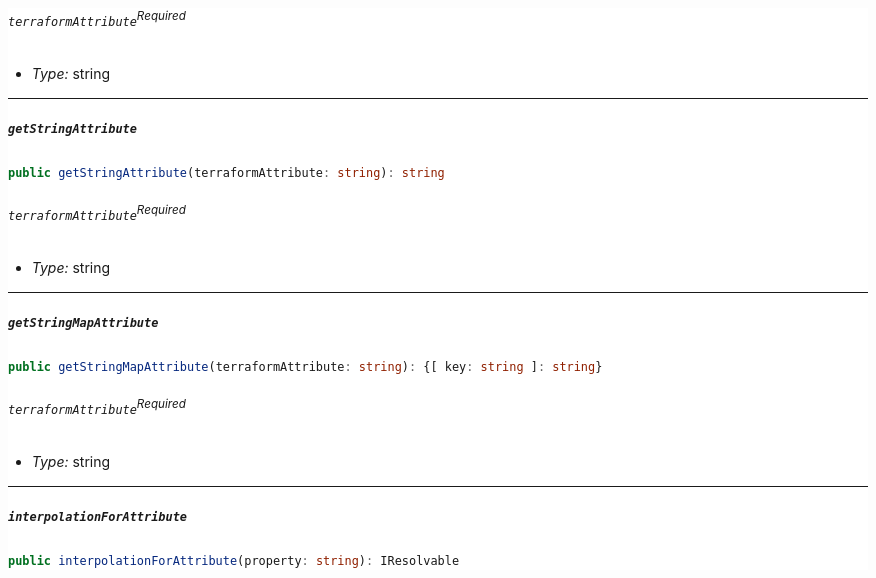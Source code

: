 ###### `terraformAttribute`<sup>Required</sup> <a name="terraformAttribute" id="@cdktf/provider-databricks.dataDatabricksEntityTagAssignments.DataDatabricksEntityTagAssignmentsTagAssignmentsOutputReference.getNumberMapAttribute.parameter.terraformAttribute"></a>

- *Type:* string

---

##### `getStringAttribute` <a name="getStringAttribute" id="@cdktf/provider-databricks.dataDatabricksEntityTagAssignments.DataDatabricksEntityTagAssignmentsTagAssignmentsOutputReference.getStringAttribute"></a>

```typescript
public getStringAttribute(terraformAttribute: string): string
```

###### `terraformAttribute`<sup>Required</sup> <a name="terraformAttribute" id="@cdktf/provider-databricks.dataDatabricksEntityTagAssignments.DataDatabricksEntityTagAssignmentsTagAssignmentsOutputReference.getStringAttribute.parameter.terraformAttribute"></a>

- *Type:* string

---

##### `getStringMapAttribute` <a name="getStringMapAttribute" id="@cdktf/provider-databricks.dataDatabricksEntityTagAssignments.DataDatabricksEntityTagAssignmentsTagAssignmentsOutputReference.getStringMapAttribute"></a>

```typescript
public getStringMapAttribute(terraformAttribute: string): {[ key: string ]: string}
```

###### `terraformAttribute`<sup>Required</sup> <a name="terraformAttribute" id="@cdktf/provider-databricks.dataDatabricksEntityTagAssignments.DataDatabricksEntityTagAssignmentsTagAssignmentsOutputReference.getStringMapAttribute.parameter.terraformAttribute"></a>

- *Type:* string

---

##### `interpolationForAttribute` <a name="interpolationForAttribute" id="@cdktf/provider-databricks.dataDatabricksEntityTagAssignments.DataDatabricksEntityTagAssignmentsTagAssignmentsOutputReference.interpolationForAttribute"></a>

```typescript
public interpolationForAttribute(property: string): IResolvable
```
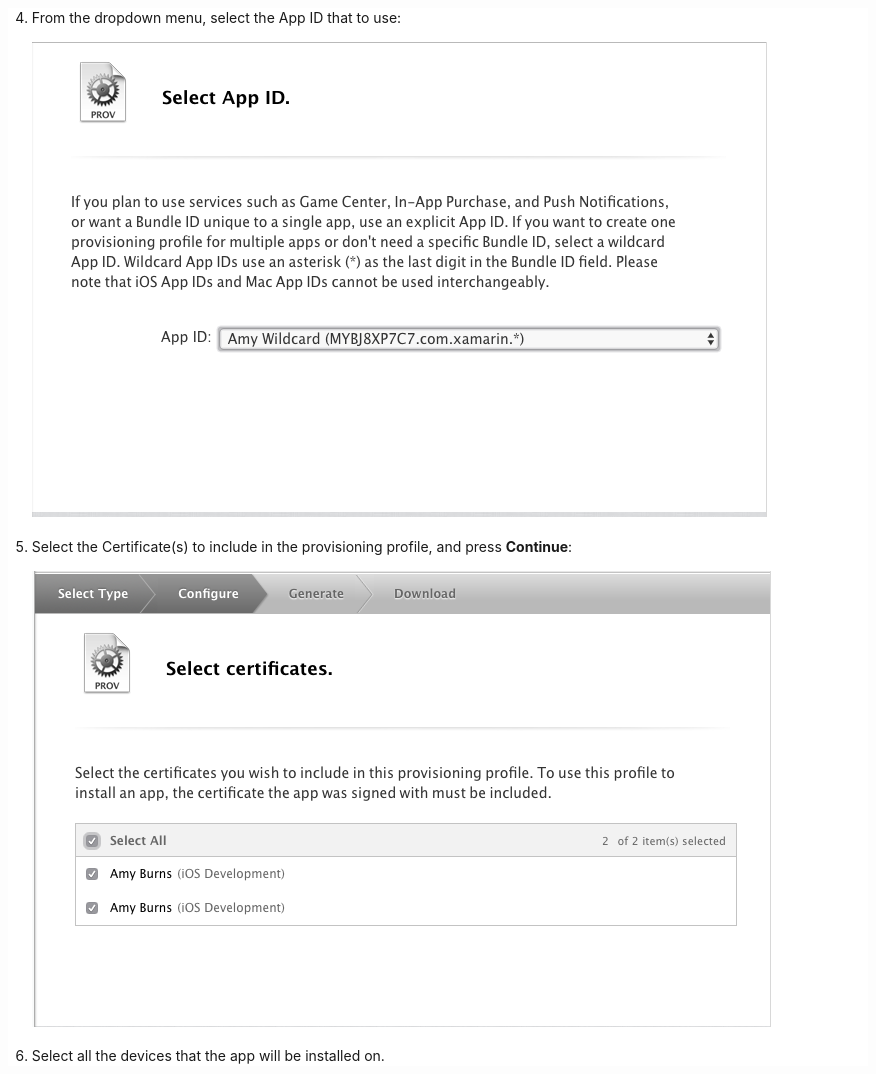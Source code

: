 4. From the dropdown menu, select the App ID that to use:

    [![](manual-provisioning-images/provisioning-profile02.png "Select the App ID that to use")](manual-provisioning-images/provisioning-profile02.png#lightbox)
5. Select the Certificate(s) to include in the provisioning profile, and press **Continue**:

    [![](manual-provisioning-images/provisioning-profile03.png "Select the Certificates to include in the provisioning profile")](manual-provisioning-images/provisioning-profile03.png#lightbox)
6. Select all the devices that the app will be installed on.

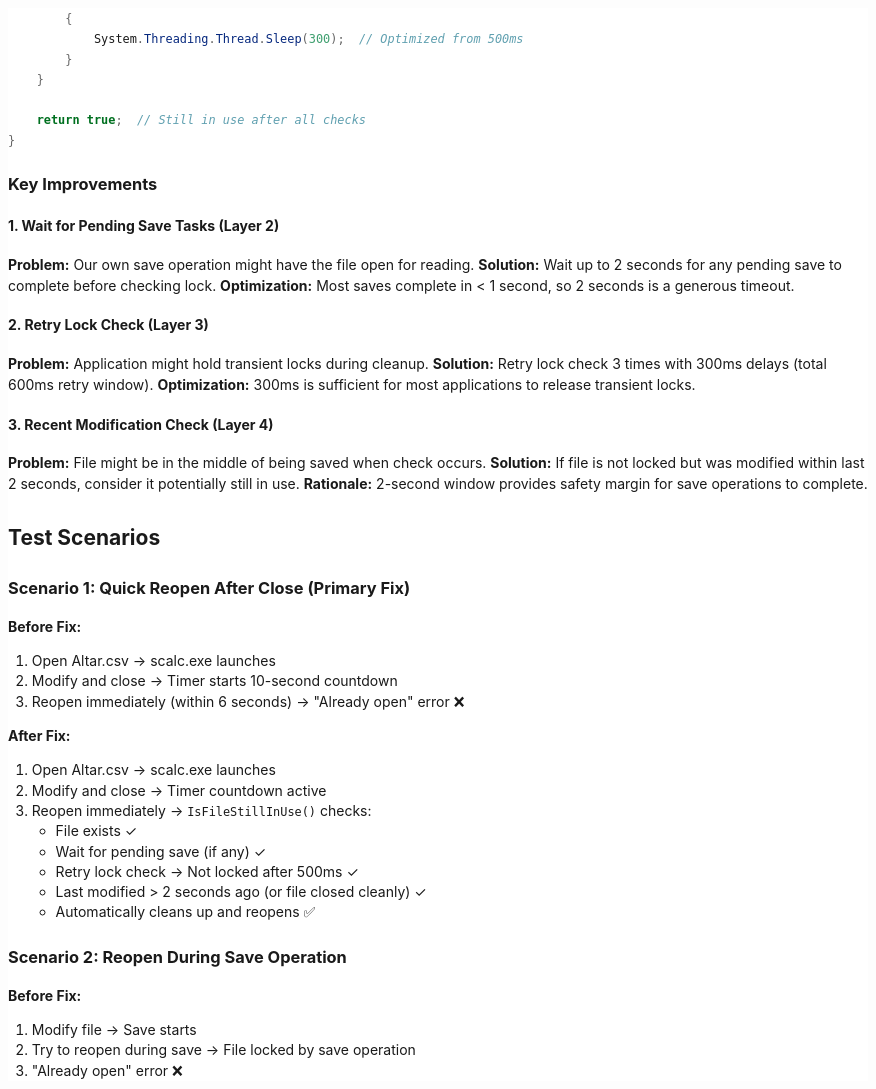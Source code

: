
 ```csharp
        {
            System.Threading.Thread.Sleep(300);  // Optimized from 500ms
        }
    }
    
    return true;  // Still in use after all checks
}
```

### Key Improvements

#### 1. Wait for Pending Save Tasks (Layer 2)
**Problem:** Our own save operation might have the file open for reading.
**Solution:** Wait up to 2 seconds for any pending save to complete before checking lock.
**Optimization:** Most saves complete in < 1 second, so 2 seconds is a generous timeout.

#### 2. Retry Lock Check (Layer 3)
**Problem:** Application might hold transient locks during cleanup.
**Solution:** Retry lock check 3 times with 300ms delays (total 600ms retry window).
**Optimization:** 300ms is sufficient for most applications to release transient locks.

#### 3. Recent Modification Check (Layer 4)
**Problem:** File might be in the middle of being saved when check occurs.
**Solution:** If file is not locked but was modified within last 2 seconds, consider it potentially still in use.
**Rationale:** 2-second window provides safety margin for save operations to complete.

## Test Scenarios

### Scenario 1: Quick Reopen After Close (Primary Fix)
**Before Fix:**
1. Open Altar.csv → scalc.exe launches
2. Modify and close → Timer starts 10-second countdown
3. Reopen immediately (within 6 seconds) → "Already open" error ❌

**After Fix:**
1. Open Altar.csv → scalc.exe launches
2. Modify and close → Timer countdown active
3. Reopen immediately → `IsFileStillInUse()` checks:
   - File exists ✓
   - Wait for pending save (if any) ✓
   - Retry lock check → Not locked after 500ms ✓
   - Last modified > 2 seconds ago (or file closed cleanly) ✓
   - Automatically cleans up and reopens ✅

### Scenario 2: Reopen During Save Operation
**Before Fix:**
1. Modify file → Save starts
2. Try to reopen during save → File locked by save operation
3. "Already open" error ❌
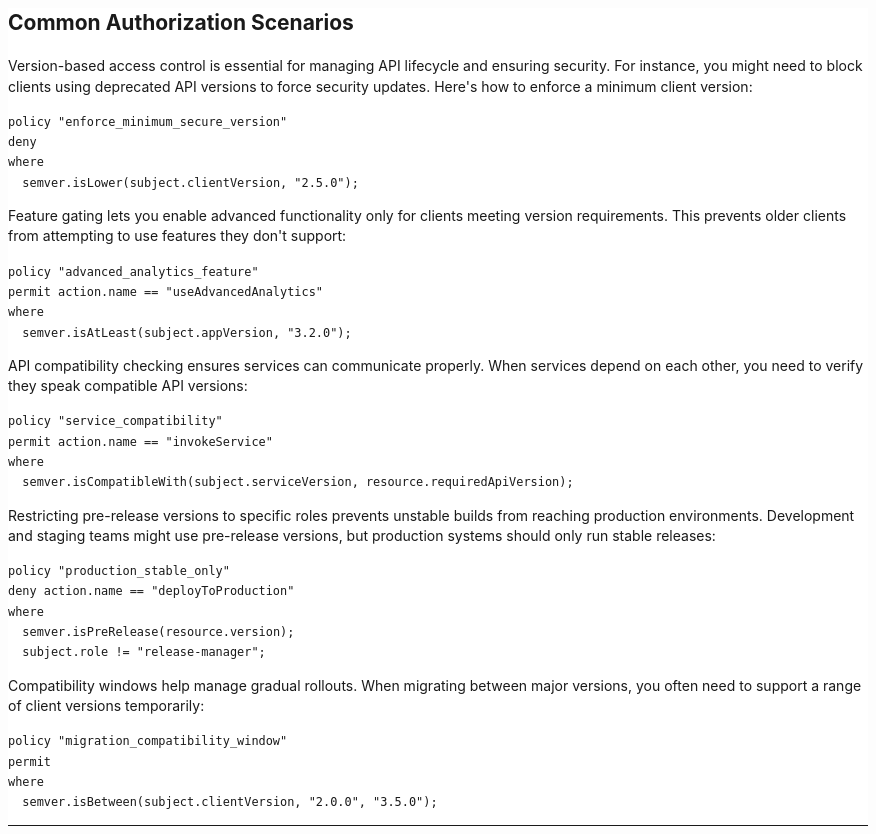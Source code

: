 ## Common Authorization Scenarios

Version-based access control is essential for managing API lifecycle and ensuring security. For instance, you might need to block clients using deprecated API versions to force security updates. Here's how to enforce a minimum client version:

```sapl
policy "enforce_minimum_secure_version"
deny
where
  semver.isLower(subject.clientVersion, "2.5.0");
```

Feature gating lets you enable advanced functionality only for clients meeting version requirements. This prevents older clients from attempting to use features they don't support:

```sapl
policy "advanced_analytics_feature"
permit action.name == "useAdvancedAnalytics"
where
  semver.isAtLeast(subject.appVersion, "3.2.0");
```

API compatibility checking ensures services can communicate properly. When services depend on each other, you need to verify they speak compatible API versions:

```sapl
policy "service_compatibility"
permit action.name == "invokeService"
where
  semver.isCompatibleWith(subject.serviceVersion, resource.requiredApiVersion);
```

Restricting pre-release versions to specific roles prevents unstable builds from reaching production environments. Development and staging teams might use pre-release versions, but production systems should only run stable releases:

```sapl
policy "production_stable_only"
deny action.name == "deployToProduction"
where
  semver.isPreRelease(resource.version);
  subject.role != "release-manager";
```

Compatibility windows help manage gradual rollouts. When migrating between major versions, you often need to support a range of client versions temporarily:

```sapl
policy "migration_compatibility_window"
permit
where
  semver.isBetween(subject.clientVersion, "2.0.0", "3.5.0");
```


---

• [WORK TO BE COMPLETED]: Your copy of the listing should match it exactly, apart from the pictures, which are left out.

• [RESULT OF THIS EXERCISE]:
Source code

: ###### `terraformAttribute`<sup>Required</sup> <a name="terraformAttribute" id="@cdktf/provider-databricks.dataDatabricksEntityTagAssignments.DataDatabricksEntityTagAssignmentsTagAssignmentsOutputReference.getNumberMapAttribute.parameter.terraformAttribute"></a>

- *Type:* string

---

##### `getStringAttribute` <a name="getStringAttribute" id="@cdktf/provider-databricks.dataDatabricksEntityTagAssignments.DataDatabricksEntityTagAssignmentsTagAssignmentsOutputReference.getStringAttribute"></a>

```typescript
public getStringAttribute(terraformAttribute: string): string
```

###### `terraformAttribute`<sup>Required</sup> <a name="terraformAttribute" id="@cdktf/provider-databricks.dataDatabricksEntityTagAssignments.DataDatabricksEntityTagAssignmentsTagAssignmentsOutputReference.getStringAttribute.parameter.terraformAttribute"></a>

- *Type:* string

---

##### `getStringMapAttribute` <a name="getStringMapAttribute" id="@cdktf/provider-databricks.dataDatabricksEntityTagAssignments.DataDatabricksEntityTagAssignmentsTagAssignmentsOutputReference.getStringMapAttribute"></a>

```typescript
public getStringMapAttribute(terraformAttribute: string): {[ key: string ]: string}
```

###### `terraformAttribute`<sup>Required</sup> <a name="terraformAttribute" id="@cdktf/provider-databricks.dataDatabricksEntityTagAssignments.DataDatabricksEntityTagAssignmentsTagAssignmentsOutputReference.getStringMapAttribute.parameter.terraformAttribute"></a>

- *Type:* string

---

##### `interpolationForAttribute` <a name="interpolationForAttribute" id="@cdktf/provider-databricks.dataDatabricksEntityTagAssignments.DataDatabricksEntityTagAssignmentsTagAssignmentsOutputReference.interpolationForAttribute"></a>

```typescript
public interpolationForAttribute(property: string): IResolvable
```
Source code

: 4. From the dropdown menu, select the App ID that to use:

    [![](manual-provisioning-images/provisioning-profile02.png "Select the App ID that to use")](manual-provisioning-images/provisioning-profile02.png#lightbox)
5. Select the Certificate(s) to include in the provisioning profile, and press **Continue**:

    [![](manual-provisioning-images/provisioning-profile03.png "Select the Certificates to include in the provisioning profile")](manual-provisioning-images/provisioning-profile03.png#lightbox)
6. Select all the devices that the app will be installed on.

Source code

:
 ```csharp
        {
            System.Threading.Thread.Sleep(300);  // Optimized from 500ms
        }
    }
    
    return true;  // Still in use after all checks
}
```

### Key Improvements

#### 1. Wait for Pending Save Tasks (Layer 2)
**Problem:** Our own save operation might have the file open for reading.
**Solution:** Wait up to 2 seconds for any pending save to complete before checking lock.
**Optimization:** Most saves complete in < 1 second, so 2 seconds is a generous timeout.

#### 2. Retry Lock Check (Layer 3)
**Problem:** Application might hold transient locks during cleanup.
**Solution:** Retry lock check 3 times with 300ms delays (total 600ms retry window).
**Optimization:** 300ms is sufficient for most applications to release transient locks.

#### 3. Recent Modification Check (Layer 4)
**Problem:** File might be in the middle of being saved when check occurs.
**Solution:** If file is not locked but was modified within last 2 seconds, consider it potentially still in use.
**Rationale:** 2-second window provides safety margin for save operations to complete.

## Test Scenarios

### Scenario 1: Quick Reopen After Close (Primary Fix)
**Before Fix:**
1. Open Altar.csv → scalc.exe launches
2. Modify and close → Timer starts 10-second countdown
3. Reopen immediately (within 6 seconds) → "Already open" error ❌

**After Fix:**
1. Open Altar.csv → scalc.exe launches
2. Modify and close → Timer countdown active
3. Reopen immediately → `IsFileStillInUse()` checks:
   - File exists ✓
   - Wait for pending save (if any) ✓
   - Retry lock check → Not locked after 500ms ✓
   - Last modified > 2 seconds ago (or file closed cleanly) ✓
   - Automatically cleans up and reopens ✅

### Scenario 2: Reopen During Save Operation
**Before Fix:**
1. Modify file → Save starts
2. Try to reopen during save → File locked by save operation
3. "Already open" error ❌
Source code

: ## Common Authorization Scenarios

Version-based access control is essential for managing API lifecycle and ensuring security. For instance, you might need to block clients using deprecated API versions to force security updates. Here's how to enforce a minimum client version:

```sapl
policy "enforce_minimum_secure_version"
deny
where
  semver.isLower(subject.clientVersion, "2.5.0");
```

Feature gating lets you enable advanced functionality only for clients meeting version requirements. This prevents older clients from attempting to use features they don't support:

```sapl
policy "advanced_analytics_feature"
permit action.name == "useAdvancedAnalytics"
where
  semver.isAtLeast(subject.appVersion, "3.2.0");
```

API compatibility checking ensures services can communicate properly. When services depend on each other, you need to verify they speak compatible API versions:

```sapl
policy "service_compatibility"
permit action.name == "invokeService"
where
  semver.isCompatibleWith(subject.serviceVersion, resource.requiredApiVersion);
```

Restricting pre-release versions to specific roles prevents unstable builds from reaching production environments. Development and staging teams might use pre-release versions, but production systems should only run stable releases:

```sapl
policy "production_stable_only"
deny action.name == "deployToProduction"
where
  semver.isPreRelease(resource.version);
  subject.role != "release-manager";
```

Compatibility windows help manage gradual rollouts. When migrating between major versions, you often need to support a range of client versions temporarily:

```sapl
policy "migration_compatibility_window"
permit
where
  semver.isBetween(subject.clientVersion, "2.0.0", "3.5.0");
```


---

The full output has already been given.